Gorgon was portrayed by Eme Ikwuakor in the 2017 Marvel Cinematic Universe (MCU) television series Inhumans.

Publication history

The character debuted in Fantastic Four #44 (Nov. 1965) and was created by Stan Lee and Jack Kirby.

Fictional character biography
The son of archivist Milena and architect Korath (brother of the previous king Agon), Gorgon Petragon is a cousin of king Black Bolt and a member of the Royal Family of the Inhumans. As is custom among the Inhumans, Gorgon was exposed to the Terrigen Mists as a teenager, gaining increased strength, while his feet were transformed to hooves, capable of generating highly destructive seismic waves. As an adult, Gorgon became Black Bolt's personal bodyguard and is responsible for training youths recently exposed to the Terrigen Mists in the use of their newly acquired powers and abilities.

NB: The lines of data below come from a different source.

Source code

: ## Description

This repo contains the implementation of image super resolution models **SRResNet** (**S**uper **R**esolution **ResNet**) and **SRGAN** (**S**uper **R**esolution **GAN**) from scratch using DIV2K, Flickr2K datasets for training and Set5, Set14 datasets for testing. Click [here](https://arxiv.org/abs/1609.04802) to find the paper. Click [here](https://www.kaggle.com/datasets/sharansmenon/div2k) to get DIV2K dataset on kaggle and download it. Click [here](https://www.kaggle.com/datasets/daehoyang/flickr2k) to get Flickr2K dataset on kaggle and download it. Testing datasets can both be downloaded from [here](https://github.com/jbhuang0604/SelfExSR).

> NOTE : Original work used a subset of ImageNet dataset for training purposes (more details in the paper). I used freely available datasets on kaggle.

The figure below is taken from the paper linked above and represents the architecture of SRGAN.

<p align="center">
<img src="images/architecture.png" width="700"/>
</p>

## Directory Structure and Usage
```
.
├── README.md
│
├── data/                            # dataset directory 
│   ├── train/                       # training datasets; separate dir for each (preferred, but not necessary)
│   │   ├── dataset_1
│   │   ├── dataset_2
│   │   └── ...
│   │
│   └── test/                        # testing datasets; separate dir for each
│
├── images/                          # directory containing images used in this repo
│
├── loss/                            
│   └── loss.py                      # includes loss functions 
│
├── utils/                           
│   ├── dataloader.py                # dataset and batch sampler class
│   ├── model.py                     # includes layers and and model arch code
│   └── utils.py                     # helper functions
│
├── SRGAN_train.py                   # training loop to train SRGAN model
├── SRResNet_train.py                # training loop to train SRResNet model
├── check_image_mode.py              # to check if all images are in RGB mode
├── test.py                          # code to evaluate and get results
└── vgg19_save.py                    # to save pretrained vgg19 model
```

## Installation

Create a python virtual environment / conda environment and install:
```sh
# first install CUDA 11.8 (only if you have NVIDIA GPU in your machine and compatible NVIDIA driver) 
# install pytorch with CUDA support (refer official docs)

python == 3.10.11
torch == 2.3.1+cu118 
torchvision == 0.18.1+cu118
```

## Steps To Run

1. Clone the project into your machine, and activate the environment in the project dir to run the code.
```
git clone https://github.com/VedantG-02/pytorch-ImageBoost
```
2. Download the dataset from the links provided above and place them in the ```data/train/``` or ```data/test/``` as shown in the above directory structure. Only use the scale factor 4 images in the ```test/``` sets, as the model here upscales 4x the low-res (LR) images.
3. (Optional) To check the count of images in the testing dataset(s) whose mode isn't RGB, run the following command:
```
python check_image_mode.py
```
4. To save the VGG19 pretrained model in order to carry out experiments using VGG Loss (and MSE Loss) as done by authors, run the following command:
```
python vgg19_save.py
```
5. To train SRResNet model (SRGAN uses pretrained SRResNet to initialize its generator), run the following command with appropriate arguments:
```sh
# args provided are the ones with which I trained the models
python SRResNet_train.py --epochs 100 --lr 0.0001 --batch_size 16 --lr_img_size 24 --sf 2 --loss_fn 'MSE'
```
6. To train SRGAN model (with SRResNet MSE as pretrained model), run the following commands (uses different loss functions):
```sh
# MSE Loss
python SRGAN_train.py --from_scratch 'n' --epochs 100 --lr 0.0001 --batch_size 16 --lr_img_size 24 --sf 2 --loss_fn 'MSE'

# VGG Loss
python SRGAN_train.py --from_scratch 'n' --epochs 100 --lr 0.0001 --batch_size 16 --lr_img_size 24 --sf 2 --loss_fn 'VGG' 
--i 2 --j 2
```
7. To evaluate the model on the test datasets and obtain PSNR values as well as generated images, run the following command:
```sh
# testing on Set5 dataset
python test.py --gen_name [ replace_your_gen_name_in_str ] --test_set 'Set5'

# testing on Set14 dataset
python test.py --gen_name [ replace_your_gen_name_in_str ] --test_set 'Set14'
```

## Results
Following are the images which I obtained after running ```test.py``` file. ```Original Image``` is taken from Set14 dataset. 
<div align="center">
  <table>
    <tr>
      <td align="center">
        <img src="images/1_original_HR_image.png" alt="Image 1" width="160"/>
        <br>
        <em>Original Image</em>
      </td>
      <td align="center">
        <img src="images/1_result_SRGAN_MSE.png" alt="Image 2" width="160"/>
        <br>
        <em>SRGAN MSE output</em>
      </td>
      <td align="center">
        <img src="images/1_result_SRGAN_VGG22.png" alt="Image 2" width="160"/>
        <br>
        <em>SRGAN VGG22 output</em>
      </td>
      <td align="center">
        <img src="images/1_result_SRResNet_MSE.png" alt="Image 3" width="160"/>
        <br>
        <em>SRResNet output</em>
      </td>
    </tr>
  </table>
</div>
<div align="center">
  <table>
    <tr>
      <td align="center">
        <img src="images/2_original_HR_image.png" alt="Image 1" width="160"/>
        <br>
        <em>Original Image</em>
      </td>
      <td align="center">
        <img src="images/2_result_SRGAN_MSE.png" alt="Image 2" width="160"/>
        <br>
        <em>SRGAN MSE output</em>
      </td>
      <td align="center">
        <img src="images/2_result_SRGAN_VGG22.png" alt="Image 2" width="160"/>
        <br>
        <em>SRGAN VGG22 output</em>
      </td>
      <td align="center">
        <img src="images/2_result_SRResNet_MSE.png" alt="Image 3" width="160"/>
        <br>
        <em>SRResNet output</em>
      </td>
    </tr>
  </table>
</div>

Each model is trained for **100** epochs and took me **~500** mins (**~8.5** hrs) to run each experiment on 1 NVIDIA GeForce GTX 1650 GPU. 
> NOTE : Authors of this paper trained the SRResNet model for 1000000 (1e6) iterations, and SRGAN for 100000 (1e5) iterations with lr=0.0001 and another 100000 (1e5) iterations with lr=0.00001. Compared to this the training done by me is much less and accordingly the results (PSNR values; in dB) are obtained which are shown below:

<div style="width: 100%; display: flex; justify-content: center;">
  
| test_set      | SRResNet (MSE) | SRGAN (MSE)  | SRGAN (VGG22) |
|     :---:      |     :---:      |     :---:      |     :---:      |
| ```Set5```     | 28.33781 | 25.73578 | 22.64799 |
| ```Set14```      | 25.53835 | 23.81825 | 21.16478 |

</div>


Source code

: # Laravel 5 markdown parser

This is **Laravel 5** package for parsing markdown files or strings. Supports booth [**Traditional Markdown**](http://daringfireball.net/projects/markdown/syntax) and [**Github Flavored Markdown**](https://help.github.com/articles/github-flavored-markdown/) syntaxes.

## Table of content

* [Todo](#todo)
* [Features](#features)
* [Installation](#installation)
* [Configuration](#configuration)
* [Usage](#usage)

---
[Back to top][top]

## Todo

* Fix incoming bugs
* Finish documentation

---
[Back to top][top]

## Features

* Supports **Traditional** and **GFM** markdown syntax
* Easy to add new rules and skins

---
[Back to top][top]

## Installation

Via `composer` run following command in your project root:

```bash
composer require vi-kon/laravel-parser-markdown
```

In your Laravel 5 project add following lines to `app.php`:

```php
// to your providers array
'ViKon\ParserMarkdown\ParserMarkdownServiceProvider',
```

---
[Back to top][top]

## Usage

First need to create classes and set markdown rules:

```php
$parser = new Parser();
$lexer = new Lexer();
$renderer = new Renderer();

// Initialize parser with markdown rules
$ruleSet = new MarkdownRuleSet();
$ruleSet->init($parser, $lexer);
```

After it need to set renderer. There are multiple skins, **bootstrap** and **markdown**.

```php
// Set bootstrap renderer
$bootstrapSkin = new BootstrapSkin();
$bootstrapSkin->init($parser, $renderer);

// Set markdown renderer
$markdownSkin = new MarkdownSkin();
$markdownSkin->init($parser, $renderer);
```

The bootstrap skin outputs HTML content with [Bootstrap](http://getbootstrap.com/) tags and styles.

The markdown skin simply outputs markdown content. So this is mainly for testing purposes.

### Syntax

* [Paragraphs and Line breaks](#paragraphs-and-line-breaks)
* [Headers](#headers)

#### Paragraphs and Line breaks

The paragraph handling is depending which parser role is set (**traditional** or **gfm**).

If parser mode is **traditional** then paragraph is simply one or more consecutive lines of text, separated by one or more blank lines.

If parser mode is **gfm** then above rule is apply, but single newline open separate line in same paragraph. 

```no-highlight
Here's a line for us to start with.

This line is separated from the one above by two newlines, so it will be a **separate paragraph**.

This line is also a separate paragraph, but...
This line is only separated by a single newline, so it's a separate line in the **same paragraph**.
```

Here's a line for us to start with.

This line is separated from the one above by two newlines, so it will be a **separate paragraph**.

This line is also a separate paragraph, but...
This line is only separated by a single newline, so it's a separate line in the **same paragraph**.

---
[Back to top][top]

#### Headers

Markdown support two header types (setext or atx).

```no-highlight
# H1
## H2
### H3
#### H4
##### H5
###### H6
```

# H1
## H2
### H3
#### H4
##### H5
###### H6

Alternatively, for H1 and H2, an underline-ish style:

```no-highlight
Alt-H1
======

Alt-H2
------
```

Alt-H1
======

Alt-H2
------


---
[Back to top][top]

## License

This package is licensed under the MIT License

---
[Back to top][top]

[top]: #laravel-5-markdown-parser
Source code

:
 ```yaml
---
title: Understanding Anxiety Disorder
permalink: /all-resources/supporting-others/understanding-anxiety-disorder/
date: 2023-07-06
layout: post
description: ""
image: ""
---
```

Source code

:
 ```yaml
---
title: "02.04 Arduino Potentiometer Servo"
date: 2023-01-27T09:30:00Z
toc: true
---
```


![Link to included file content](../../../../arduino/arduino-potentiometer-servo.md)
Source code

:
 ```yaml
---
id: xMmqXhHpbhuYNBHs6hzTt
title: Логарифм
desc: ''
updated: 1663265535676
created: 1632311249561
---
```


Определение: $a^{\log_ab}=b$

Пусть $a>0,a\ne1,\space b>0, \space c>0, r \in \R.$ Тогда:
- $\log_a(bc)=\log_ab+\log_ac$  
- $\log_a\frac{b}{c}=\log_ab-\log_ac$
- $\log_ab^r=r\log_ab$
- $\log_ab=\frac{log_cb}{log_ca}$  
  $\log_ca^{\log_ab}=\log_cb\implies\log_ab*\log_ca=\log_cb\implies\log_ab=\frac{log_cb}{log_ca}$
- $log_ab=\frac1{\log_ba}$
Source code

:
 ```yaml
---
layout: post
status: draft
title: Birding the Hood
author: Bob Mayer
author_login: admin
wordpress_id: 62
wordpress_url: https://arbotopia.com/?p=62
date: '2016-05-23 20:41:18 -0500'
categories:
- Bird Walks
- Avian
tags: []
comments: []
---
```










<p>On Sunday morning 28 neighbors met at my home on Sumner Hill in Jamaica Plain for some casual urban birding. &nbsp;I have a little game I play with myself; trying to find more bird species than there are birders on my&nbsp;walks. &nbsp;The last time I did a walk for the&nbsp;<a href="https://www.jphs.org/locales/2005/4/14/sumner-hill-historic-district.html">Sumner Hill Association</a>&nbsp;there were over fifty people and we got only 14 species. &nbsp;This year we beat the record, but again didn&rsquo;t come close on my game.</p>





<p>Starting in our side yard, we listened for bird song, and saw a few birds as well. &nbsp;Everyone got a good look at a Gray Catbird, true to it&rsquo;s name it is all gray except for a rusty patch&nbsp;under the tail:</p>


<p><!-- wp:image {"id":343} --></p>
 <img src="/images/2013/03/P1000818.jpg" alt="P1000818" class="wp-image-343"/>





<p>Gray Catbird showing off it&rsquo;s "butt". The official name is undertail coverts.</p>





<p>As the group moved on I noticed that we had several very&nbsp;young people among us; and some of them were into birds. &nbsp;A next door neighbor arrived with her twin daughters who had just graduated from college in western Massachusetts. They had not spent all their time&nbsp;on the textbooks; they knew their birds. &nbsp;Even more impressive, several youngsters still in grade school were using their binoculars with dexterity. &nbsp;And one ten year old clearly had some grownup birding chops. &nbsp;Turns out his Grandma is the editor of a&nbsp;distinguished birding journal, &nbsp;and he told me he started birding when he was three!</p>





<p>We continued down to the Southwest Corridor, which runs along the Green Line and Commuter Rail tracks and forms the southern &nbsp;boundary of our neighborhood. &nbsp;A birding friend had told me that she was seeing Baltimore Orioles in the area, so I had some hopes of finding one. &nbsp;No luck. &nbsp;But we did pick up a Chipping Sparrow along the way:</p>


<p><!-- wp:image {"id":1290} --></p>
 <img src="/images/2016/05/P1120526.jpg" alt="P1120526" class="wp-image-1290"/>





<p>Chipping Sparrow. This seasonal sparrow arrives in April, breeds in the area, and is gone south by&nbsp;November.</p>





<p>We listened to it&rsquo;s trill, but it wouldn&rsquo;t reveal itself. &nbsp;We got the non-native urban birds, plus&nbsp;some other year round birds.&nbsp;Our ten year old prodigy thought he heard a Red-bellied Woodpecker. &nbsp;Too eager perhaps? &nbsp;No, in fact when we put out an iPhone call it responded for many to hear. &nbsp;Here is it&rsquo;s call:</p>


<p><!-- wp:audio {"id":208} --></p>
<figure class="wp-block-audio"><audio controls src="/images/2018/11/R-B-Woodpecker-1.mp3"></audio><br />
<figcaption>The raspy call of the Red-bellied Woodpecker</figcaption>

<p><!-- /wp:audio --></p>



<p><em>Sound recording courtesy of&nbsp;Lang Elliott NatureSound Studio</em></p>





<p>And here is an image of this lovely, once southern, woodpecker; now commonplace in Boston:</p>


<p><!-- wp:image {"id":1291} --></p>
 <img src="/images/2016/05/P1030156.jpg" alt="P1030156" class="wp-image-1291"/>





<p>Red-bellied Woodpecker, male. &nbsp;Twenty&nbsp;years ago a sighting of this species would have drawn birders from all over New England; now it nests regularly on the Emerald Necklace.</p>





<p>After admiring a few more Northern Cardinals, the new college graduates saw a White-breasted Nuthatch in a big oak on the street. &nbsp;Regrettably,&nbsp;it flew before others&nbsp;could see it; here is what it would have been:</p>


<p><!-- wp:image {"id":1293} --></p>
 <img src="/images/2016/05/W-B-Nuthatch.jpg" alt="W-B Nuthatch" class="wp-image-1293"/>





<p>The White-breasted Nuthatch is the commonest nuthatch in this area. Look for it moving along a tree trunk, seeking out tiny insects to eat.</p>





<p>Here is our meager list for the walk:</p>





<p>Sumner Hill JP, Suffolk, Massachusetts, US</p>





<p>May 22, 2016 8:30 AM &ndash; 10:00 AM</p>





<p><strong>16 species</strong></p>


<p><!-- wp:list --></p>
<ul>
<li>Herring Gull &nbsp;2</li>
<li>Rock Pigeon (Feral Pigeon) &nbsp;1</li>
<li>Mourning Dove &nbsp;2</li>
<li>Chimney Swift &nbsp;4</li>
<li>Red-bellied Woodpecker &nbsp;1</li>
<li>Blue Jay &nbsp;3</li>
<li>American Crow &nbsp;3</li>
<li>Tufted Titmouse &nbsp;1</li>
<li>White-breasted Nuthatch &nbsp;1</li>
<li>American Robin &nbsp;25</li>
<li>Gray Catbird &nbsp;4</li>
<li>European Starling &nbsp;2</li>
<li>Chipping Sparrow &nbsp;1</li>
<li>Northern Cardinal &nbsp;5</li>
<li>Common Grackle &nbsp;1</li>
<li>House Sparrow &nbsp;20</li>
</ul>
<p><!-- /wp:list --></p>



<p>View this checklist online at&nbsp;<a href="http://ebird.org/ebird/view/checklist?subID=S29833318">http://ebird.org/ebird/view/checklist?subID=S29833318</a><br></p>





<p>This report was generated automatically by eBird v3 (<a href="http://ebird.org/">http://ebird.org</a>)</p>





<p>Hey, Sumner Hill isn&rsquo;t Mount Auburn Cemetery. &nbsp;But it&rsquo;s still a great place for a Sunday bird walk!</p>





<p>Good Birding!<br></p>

Gorgon first leaves the Inhuman city of Attilan to rescue Medusa (suffering from amnesia at the time), who became lost in the outside world. This leads to a battle with the Fantastic Four, who rescued Medusa from the supervillain team the Frightful Four. After making contact with the outside world, Gorgon and the rest of the Royal Family have several encounters with the Fantastic Four over the years, seeking their aid against foes such as Black Bolt's brother Maximus, Psycho-Man, and the Sphinx.

With several other Inhumans, Gorgon also battles the master villain Mandarin, helps free Maximus, journeys to America to search for the missing Black Bolt, and battles Magneto. Over the years, and with continued exposure to the outside world, Gorgon has many adventures, usually taking place in the company of fellow members of the Royal Family.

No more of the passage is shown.